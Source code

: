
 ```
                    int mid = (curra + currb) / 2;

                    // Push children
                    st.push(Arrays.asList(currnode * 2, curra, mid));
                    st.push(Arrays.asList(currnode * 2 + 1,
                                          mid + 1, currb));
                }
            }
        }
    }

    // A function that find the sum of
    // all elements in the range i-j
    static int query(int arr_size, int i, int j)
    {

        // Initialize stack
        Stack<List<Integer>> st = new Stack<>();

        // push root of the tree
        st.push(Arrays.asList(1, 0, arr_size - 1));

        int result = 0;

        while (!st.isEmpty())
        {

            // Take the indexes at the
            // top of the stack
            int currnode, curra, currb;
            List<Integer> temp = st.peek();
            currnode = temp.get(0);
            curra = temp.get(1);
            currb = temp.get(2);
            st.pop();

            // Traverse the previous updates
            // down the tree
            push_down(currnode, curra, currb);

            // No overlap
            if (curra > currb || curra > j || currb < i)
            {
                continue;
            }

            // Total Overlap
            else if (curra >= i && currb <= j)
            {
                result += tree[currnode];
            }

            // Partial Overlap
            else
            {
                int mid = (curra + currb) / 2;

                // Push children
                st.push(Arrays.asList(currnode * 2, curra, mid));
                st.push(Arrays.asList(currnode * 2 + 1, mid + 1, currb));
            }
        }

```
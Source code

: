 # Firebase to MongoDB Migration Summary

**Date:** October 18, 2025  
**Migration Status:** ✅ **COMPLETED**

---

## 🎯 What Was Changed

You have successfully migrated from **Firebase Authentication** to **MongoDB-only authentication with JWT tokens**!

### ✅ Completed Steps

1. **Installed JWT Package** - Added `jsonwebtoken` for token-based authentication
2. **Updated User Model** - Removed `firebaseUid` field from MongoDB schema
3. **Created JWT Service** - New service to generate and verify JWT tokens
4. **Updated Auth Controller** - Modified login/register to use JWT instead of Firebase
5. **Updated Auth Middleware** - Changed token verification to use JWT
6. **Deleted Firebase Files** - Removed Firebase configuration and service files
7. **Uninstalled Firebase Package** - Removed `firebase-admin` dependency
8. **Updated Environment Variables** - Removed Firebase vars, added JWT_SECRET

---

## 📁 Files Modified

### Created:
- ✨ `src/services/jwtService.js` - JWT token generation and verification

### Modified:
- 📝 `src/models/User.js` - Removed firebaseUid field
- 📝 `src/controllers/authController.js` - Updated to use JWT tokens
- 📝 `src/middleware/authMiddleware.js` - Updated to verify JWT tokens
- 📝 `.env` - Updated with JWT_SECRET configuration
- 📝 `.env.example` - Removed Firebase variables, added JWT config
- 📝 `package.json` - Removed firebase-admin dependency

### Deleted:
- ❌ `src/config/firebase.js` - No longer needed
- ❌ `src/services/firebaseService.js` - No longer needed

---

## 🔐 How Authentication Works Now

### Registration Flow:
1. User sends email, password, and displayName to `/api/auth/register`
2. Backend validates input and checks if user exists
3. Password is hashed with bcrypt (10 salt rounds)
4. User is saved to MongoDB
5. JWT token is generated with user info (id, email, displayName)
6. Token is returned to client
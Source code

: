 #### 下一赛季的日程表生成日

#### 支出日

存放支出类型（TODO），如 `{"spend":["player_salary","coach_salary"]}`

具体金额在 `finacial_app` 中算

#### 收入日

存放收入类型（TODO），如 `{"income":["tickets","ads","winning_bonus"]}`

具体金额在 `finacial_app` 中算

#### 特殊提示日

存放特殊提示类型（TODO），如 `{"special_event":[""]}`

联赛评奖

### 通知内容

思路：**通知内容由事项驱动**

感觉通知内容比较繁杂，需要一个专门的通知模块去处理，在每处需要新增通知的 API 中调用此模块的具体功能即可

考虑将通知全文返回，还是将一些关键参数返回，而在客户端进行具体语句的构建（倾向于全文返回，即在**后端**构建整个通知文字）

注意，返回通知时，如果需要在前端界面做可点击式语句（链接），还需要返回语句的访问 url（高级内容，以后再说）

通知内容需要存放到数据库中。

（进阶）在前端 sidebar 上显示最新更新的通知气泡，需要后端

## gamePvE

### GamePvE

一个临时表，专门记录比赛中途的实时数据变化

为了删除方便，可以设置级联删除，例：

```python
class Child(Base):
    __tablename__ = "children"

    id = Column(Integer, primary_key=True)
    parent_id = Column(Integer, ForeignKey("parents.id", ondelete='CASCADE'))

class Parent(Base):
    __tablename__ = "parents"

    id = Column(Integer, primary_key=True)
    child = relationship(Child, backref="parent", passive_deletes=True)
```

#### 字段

▬▬▬

Reproduce all of the entries word for word. Omit nothing.

Task response:
Source code

:
 ```
                    int mid = (curra + currb) / 2;

                    // Push children
                    st.push(Arrays.asList(currnode * 2, curra, mid));
                    st.push(Arrays.asList(currnode * 2 + 1,
                                          mid + 1, currb));
                }
            }
        }
    }

    // A function that find the sum of
    // all elements in the range i-j
    static int query(int arr_size, int i, int j)
    {

        // Initialize stack
        Stack<List<Integer>> st = new Stack<>();

        // push root of the tree
        st.push(Arrays.asList(1, 0, arr_size - 1));

        int result = 0;

        while (!st.isEmpty())
        {

            // Take the indexes at the
            // top of the stack
            int currnode, curra, currb;
            List<Integer> temp = st.peek();
            currnode = temp.get(0);
            curra = temp.get(1);
            currb = temp.get(2);
            st.pop();

            // Traverse the previous updates
            // down the tree
            push_down(currnode, curra, currb);

            // No overlap
            if (curra > currb || curra > j || currb < i)
            {
                continue;
            }

            // Total Overlap
            else if (curra >= i && currb <= j)
            {
                result += tree[currnode];
            }

            // Partial Overlap
            else
            {
                int mid = (curra + currb) / 2;

                // Push children
                st.push(Arrays.asList(currnode * 2, curra, mid));
                st.push(Arrays.asList(currnode * 2 + 1, mid + 1, currb));
            }
        }

```
Source code

: # Firebase to MongoDB Migration Summary

**Date:** October 18, 2025  
**Migration Status:** ✅ **COMPLETED**

---

## 🎯 What Was Changed

You have successfully migrated from **Firebase Authentication** to **MongoDB-only authentication with JWT tokens**!

### ✅ Completed Steps

1. **Installed JWT Package** - Added `jsonwebtoken` for token-based authentication
2. **Updated User Model** - Removed `firebaseUid` field from MongoDB schema
3. **Created JWT Service** - New service to generate and verify JWT tokens
4. **Updated Auth Controller** - Modified login/register to use JWT instead of Firebase
5. **Updated Auth Middleware** - Changed token verification to use JWT
6. **Deleted Firebase Files** - Removed Firebase configuration and service files
7. **Uninstalled Firebase Package** - Removed `firebase-admin` dependency
8. **Updated Environment Variables** - Removed Firebase vars, added JWT_SECRET

---

## 📁 Files Modified

### Created:
- ✨ `src/services/jwtService.js` - JWT token generation and verification

### Modified:
- 📝 `src/models/User.js` - Removed firebaseUid field
- 📝 `src/controllers/authController.js` - Updated to use JWT tokens
- 📝 `src/middleware/authMiddleware.js` - Updated to verify JWT tokens
- 📝 `.env` - Updated with JWT_SECRET configuration
- 📝 `.env.example` - Removed Firebase variables, added JWT config
- 📝 `package.json` - Removed firebase-admin dependency

### Deleted:
- ❌ `src/config/firebase.js` - No longer needed
- ❌ `src/services/firebaseService.js` - No longer needed

---

## 🔐 How Authentication Works Now

### Registration Flow:
1. User sends email, password, and displayName to `/api/auth/register`
2. Backend validates input and checks if user exists
3. Password is hashed with bcrypt (10 salt rounds)
4. User is saved to MongoDB
5. JWT token is generated with user info (id, email, displayName)
6. Token is returned to client
Source code

: #### 下一赛季的日程表生成日

#### 支出日

存放支出类型（TODO），如 `{"spend":["player_salary","coach_salary"]}`

具体金额在 `finacial_app` 中算

#### 收入日

存放收入类型（TODO），如 `{"income":["tickets","ads","winning_bonus"]}`

具体金额在 `finacial_app` 中算

#### 特殊提示日

存放特殊提示类型（TODO），如 `{"special_event":[""]}`

联赛评奖

### 通知内容

思路：**通知内容由事项驱动**

感觉通知内容比较繁杂，需要一个专门的通知模块去处理，在每处需要新增通知的 API 中调用此模块的具体功能即可

考虑将通知全文返回，还是将一些关键参数返回，而在客户端进行具体语句的构建（倾向于全文返回，即在**后端**构建整个通知文字）

注意，返回通知时，如果需要在前端界面做可点击式语句（链接），还需要返回语句的访问 url（高级内容，以后再说）

通知内容需要存放到数据库中。

（进阶）在前端 sidebar 上显示最新更新的通知气泡，需要后端

## gamePvE

### GamePvE

一个临时表，专门记录比赛中途的实时数据变化

为了删除方便，可以设置级联删除，例：

```python
class Child(Base):
    __tablename__ = "children"

    id = Column(Integer, primary_key=True)
    parent_id = Column(Integer, ForeignKey("parents.id", ondelete='CASCADE'))

class Parent(Base):
    __tablename__ = "parents"

    id = Column(Integer, primary_key=True)
    child = relationship(Child, backref="parent", passive_deletes=True)
```

#### 字段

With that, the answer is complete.